*Supplied material*
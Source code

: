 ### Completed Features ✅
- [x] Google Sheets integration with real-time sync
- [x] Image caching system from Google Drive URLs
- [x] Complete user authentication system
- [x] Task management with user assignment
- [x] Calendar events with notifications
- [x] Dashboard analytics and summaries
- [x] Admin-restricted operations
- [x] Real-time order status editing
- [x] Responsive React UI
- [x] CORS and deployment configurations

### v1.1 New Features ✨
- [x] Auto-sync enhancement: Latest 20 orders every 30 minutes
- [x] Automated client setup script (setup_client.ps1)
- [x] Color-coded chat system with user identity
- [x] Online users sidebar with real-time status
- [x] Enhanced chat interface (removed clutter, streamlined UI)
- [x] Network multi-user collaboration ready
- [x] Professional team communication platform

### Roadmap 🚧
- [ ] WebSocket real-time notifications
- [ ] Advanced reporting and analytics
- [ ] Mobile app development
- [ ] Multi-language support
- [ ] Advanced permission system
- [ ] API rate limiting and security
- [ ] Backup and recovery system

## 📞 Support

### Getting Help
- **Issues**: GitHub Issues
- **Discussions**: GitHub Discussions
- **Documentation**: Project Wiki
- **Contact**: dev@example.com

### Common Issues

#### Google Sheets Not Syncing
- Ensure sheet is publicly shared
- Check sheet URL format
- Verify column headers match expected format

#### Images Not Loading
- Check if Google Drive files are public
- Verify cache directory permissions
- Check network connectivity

*Required action*
Please output exactly the lines from the one containing "- [ ] Backup and recovery system" through the end of the records, both included.

*Exercise response*
- [ ] Backup and recovery system

## 📞 Support

### Getting Help
- **Issues**: GitHub Issues
- **Discussions**: GitHub Discussions
- **Documentation**: Project Wiki
- **Contact**: dev@example.com

### Common Issues

#### Google Sheets Not Syncing
- Ensure sheet is publicly shared
- Check sheet URL format
- Verify column headers match expected format

#### Images Not Loading
- Check if Google Drive files are public
- Verify cache directory permissions
- Check network connectivity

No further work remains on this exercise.